- WORK INSTRUCTIONS -
Each line of the material must be reproduced exactly; pictures stay out.

- MATERIAL SHOWN -
Start of Block

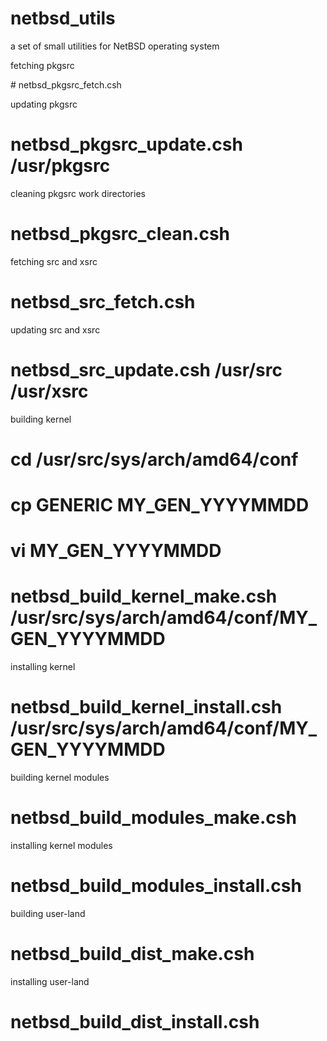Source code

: # netbsd_utils
a set of small utilities for NetBSD operating system

fetching pkgsrc

  \# netbsd_pkgsrc_fetch.csh

updating pkgsrc

  # netbsd_pkgsrc_update.csh /usr/pkgsrc

cleaning pkgsrc work directories

  # netbsd_pkgsrc_clean.csh

fetching src and xsrc

  # netbsd_src_fetch.csh

updating src and xsrc

  # netbsd_src_update.csh /usr/src /usr/xsrc

building kernel

  # cd /usr/src/sys/arch/amd64/conf
  # cp GENERIC MY_GEN_YYYYMMDD
  # vi MY_GEN_YYYYMMDD
  # netbsd_build_kernel_make.csh /usr/src/sys/arch/amd64/conf/MY_GEN_YYYYMMDD

installing kernel

  # netbsd_build_kernel_install.csh /usr/src/sys/arch/amd64/conf/MY_GEN_YYYYMMDD

building kernel modules

  # netbsd_build_modules_make.csh

installing kernel modules

  # netbsd_build_modules_install.csh

building user-land

  # netbsd_build_dist_make.csh

installing user-land

  # netbsd_build_dist_install.csh

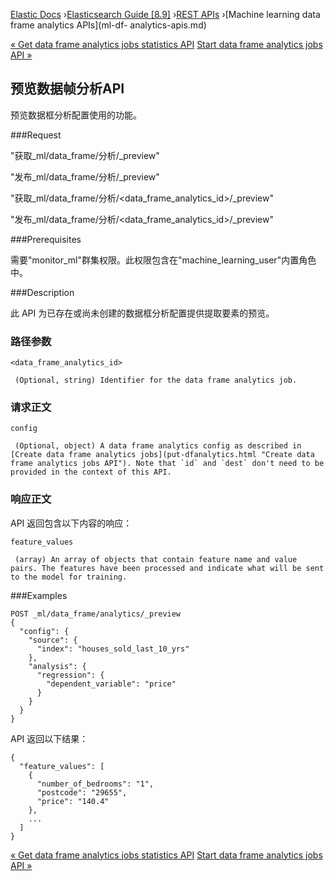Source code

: 

[Elastic Docs](/guide/) ›[Elasticsearch Guide [8.9]](index.md) ›[REST
APIs](rest-apis.md) ›[Machine learning data frame analytics APIs](ml-df-
analytics-apis.md)

[« Get data frame analytics jobs statistics API](get-dfanalytics-stats.md)
[Start data frame analytics jobs API »](start-dfanalytics.md)

## 预览数据帧分析API

预览数据框分析配置使用的功能。

###Request

"获取_ml/data_frame/分析/_preview"

"发布_ml/data_frame/分析/_preview"

"获取_ml/data_frame/分析/<data_frame_analytics_id>/_preview"

"发布_ml/data_frame/分析/<data_frame_analytics_id>/_preview"

###Prerequisites

需要"monitor_ml"群集权限。此权限包含在"machine_learning_user"内置角色中。

###Description

此 API 为已存在或尚未创建的数据框分析配置提供提取要素的预览。

### 路径参数

`<data_frame_analytics_id>`

     (Optional, string) Identifier for the data frame analytics job. 

### 请求正文

`config`

     (Optional, object) A data frame analytics config as described in [Create data frame analytics jobs](put-dfanalytics.html "Create data frame analytics jobs API"). Note that `id` and `dest` don't need to be provided in the context of this API. 

### 响应正文

API 返回包含以下内容的响应：

`feature_values`

     (array) An array of objects that contain feature name and value pairs. The features have been processed and indicate what will be sent to the model for training. 

###Examples

    
    
    POST _ml/data_frame/analytics/_preview
    {
      "config": {
        "source": {
          "index": "houses_sold_last_10_yrs"
        },
        "analysis": {
          "regression": {
            "dependent_variable": "price"
          }
        }
      }
    }

API 返回以下结果：

    
    
    {
      "feature_values": [
        {
          "number_of_bedrooms": "1",
          "postcode": "29655",
          "price": "140.4"
        },
        ...
      ]
    }

[« Get data frame analytics jobs statistics API](get-dfanalytics-stats.md)
[Start data frame analytics jobs API »](start-dfanalytics.md)
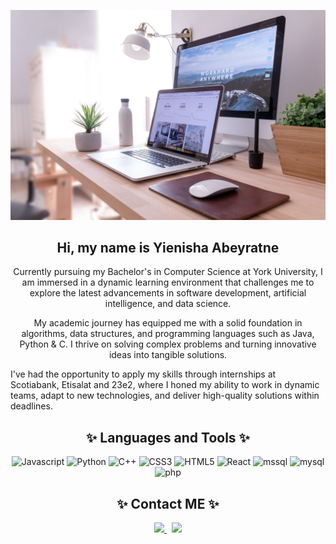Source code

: <p align="center">
  <img src="domenico-loia-hGV2TfOh0ns-unsplash.jpg" width = "1000">
</p>

<h2 align="center"> Hi, my name is Yienisha Abeyratne   </h2>

<p align="center">
  Currently pursuing my Bachelor's in Computer Science at York University, I am immersed in a dynamic learning environment that challenges me to explore the latest advancements in software development, artificial intelligence, and data science.
</p>

  <p align="center">
    My academic journey has equipped me with a solid foundation in algorithms, data structures, and programming languages such as Java, Python & C. I thrive on solving complex problems and turning innovative ideas into tangible solutions.

I've had the opportunity to apply my skills through internships at Scotiabank, Etisalat and 23e2, where I honed my ability to work in dynamic teams, adapt to new technologies, and deliver high-quality solutions within deadlines.
  </p>

<h2 align="center">✨ Languages and Tools ✨  </h2>

<p align="center">
  <img src="https://img.shields.io/badge/JavaScript-black?style=flat&logo=javascript" alt =   "Javascript">       
  <img src="https://img.shields.io/badge/Python-black?style=flat&logo=python" alt="Python">
  <img src="https://img.shields.io/badge/C-black?style=flat&logo=c" alt="C++">
  <img src="https://img.shields.io/badge/CSS3-1572B6?style=flat&logo=css3" alt="CSS3">
  <img src="https://img.shields.io/badge/HTML5-E34F26?style=flat&logo=html5&logoColor=000000" alt="HTML5">
  <img src="https://img.shields.io/badge/React-black?style=flat&logo=react&logoColor=61DAFB" alt="React">
  <img src="https://img.shields.io/badge/MS%20SQL%20Server-white?style=flat&logo=microsoftsqlserver&logoColor=CC2927" alt="mssql">
  <img src="https://img.shields.io/badge/MySQL-white?style=flat&logo=mysql&logoColor=4479A1"   alt="mysql">
  <img src="https://img.shields.io/badge/PHP-black?style=flat&logo=php&logoColor=777BB4" alt="php">
  
</p>

<h2 align="center">✨ Contact ME ✨  </h2>
<p align="center">
  
  <a href="mailto: yienisha.abeyratne@gmail.com">
    <img src="https://img.shields.io/badge/Gmail-D14836?style=for-the-badge&logo=gmail&logoColor=white" height=25>
  </a> 
  <a href="https://www.linkedin.com/in/yienisha-abeyratne/">
    <img src="https://img.shields.io/badge/linkedin-%230077B5.svg?&style=for-the-badge&logo=linkedin&logoColor=white" height=25>  
  </a> 
</p>

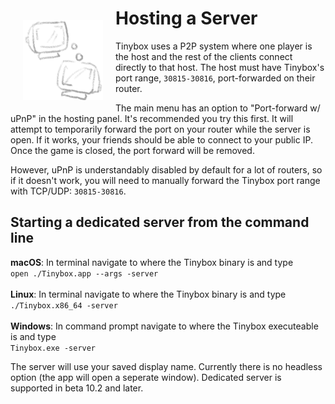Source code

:# Hosting a Server<img src=../.export_exclude/docs-hosting-icon.png align="left" width="128px" style="padding: 20px">

Tinybox uses a P2P system where one player is the host and the rest of the clients connect directly to that host. The host must have Tinybox's port range, `30815-30816`, port-forwarded on their router.

The main menu has an option to "Port-forward w/ uPnP" in the hosting panel. It's recommended you try this first. It will attempt to temporarily forward the port on your router while the server is open. If it works, your friends should be able to connect to your public IP. Once the game is closed, the port forward will be removed.

However, uPnP is understandably disabled by default for a lot of routers, so if it doesn't work, you will need to manually forward the Tinybox port range with TCP/UDP: `30815-30816`.

## Starting a dedicated server from the command line

**macOS**: In terminal navigate to where the Tinybox binary is and type <br>`open ./Tinybox.app --args -server`<br><br>
**Linux**: In terminal navigate to where the Tinybox binary is and type <br>`./Tinybox.x86_64 -server`<br><br>
**Windows**: In command prompt navigate to where the Tinybox executeable is and type <br>`Tinybox.exe -server`

The server will use your saved display name. Currently there is no headless option (the app will open a seperate window). Dedicated server is supported in beta 10.2 and later.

End of Block

- RESPONSE -
Source code

: # netbsd_utils
a set of small utilities for NetBSD operating system

fetching pkgsrc

  \# netbsd_pkgsrc_fetch.csh

updating pkgsrc

  # netbsd_pkgsrc_update.csh /usr/pkgsrc

cleaning pkgsrc work directories

  # netbsd_pkgsrc_clean.csh

fetching src and xsrc

  # netbsd_src_fetch.csh

updating src and xsrc

  # netbsd_src_update.csh /usr/src /usr/xsrc

building kernel

  # cd /usr/src/sys/arch/amd64/conf
  # cp GENERIC MY_GEN_YYYYMMDD
  # vi MY_GEN_YYYYMMDD
  # netbsd_build_kernel_make.csh /usr/src/sys/arch/amd64/conf/MY_GEN_YYYYMMDD

installing kernel

  # netbsd_build_kernel_install.csh /usr/src/sys/arch/amd64/conf/MY_GEN_YYYYMMDD

building kernel modules

  # netbsd_build_modules_make.csh

installing kernel modules

  # netbsd_build_modules_install.csh

building user-land

  # netbsd_build_dist_make.csh

installing user-land

  # netbsd_build_dist_install.csh

Source code

: 

[Elastic Docs](/guide/) ›[Elasticsearch Guide [8.9]](index.md) ›[REST
APIs](rest-apis.md) ›[Machine learning data frame analytics APIs](ml-df-
analytics-apis.md)

[« Get data frame analytics jobs statistics API](get-dfanalytics-stats.md)
[Start data frame analytics jobs API »](start-dfanalytics.md)

## 预览数据帧分析API

预览数据框分析配置使用的功能。

###Request

"获取_ml/data_frame/分析/_preview"

"发布_ml/data_frame/分析/_preview"

"获取_ml/data_frame/分析/<data_frame_analytics_id>/_preview"

"发布_ml/data_frame/分析/<data_frame_analytics_id>/_preview"

###Prerequisites

需要"monitor_ml"群集权限。此权限包含在"machine_learning_user"内置角色中。

###Description

此 API 为已存在或尚未创建的数据框分析配置提供提取要素的预览。

### 路径参数

`<data_frame_analytics_id>`

     (Optional, string) Identifier for the data frame analytics job. 

### 请求正文

`config`

     (Optional, object) A data frame analytics config as described in [Create data frame analytics jobs](put-dfanalytics.html "Create data frame analytics jobs API"). Note that `id` and `dest` don't need to be provided in the context of this API. 

### 响应正文

API 返回包含以下内容的响应：

`feature_values`

     (array) An array of objects that contain feature name and value pairs. The features have been processed and indicate what will be sent to the model for training. 

###Examples

    
    
    POST _ml/data_frame/analytics/_preview
    {
      "config": {
        "source": {
          "index": "houses_sold_last_10_yrs"
        },
        "analysis": {
          "regression": {
            "dependent_variable": "price"
          }
        }
      }
    }

API 返回以下结果：

    
    
    {
      "feature_values": [
        {
          "number_of_bedrooms": "1",
          "postcode": "29655",
          "price": "140.4"
        },
        ...
      ]
    }

[« Get data frame analytics jobs statistics API](get-dfanalytics-stats.md)
[Start data frame analytics jobs API »](start-dfanalytics.md)
Source code

: <p align="center">
  <img src="domenico-loia-hGV2TfOh0ns-unsplash.jpg" width = "1000">
</p>

<h2 align="center"> Hi, my name is Yienisha Abeyratne   </h2>

<p align="center">
  Currently pursuing my Bachelor's in Computer Science at York University, I am immersed in a dynamic learning environment that challenges me to explore the latest advancements in software development, artificial intelligence, and data science.
</p>

  <p align="center">
    My academic journey has equipped me with a solid foundation in algorithms, data structures, and programming languages such as Java, Python & C. I thrive on solving complex problems and turning innovative ideas into tangible solutions.

I've had the opportunity to apply my skills through internships at Scotiabank, Etisalat and 23e2, where I honed my ability to work in dynamic teams, adapt to new technologies, and deliver high-quality solutions within deadlines.
  </p>

<h2 align="center">✨ Languages and Tools ✨  </h2>

<p align="center">
  <img src="https://img.shields.io/badge/JavaScript-black?style=flat&logo=javascript" alt =   "Javascript">       
  <img src="https://img.shields.io/badge/Python-black?style=flat&logo=python" alt="Python">
  <img src="https://img.shields.io/badge/C-black?style=flat&logo=c" alt="C++">
  <img src="https://img.shields.io/badge/CSS3-1572B6?style=flat&logo=css3" alt="CSS3">
  <img src="https://img.shields.io/badge/HTML5-E34F26?style=flat&logo=html5&logoColor=000000" alt="HTML5">
  <img src="https://img.shields.io/badge/React-black?style=flat&logo=react&logoColor=61DAFB" alt="React">
  <img src="https://img.shields.io/badge/MS%20SQL%20Server-white?style=flat&logo=microsoftsqlserver&logoColor=CC2927" alt="mssql">
  <img src="https://img.shields.io/badge/MySQL-white?style=flat&logo=mysql&logoColor=4479A1"   alt="mysql">
  <img src="https://img.shields.io/badge/PHP-black?style=flat&logo=php&logoColor=777BB4" alt="php">
  
</p>

<h2 align="center">✨ Contact ME ✨  </h2>
<p align="center">
  
  <a href="mailto: yienisha.abeyratne@gmail.com">
    <img src="https://img.shields.io/badge/Gmail-D14836?style=for-the-badge&logo=gmail&logoColor=white" height=25>
  </a> 
  <a href="https://www.linkedin.com/in/yienisha-abeyratne/">
    <img src="https://img.shields.io/badge/linkedin-%230077B5.svg?&style=for-the-badge&logo=linkedin&logoColor=white" height=25>  
  </a> 
</p>

Source code

:# Hosting a Server<img src=../.export_exclude/docs-hosting-icon.png align="left" width="128px" style="padding: 20px">

Tinybox uses a P2P system where one player is the host and the rest of the clients connect directly to that host. The host must have Tinybox's port range, `30815-30816`, port-forwarded on their router.

The main menu has an option to "Port-forward w/ uPnP" in the hosting panel. It's recommended you try this first. It will attempt to temporarily forward the port on your router while the server is open. If it works, your friends should be able to connect to your public IP. Once the game is closed, the port forward will be removed.

However, uPnP is understandably disabled by default for a lot of routers, so if it doesn't work, you will need to manually forward the Tinybox port range with TCP/UDP: `30815-30816`.

## Starting a dedicated server from the command line

**macOS**: In terminal navigate to where the Tinybox binary is and type <br>`open ./Tinybox.app --args -server`<br><br>
**Linux**: In terminal navigate to where the Tinybox binary is and type <br>`./Tinybox.x86_64 -server`<br><br>
**Windows**: In command prompt navigate to where the Tinybox executeable is and type <br>`Tinybox.exe -server`

The server will use your saved display name. Currently there is no headless option (the app will open a seperate window). Dedicated server is supported in beta 10.2 and later.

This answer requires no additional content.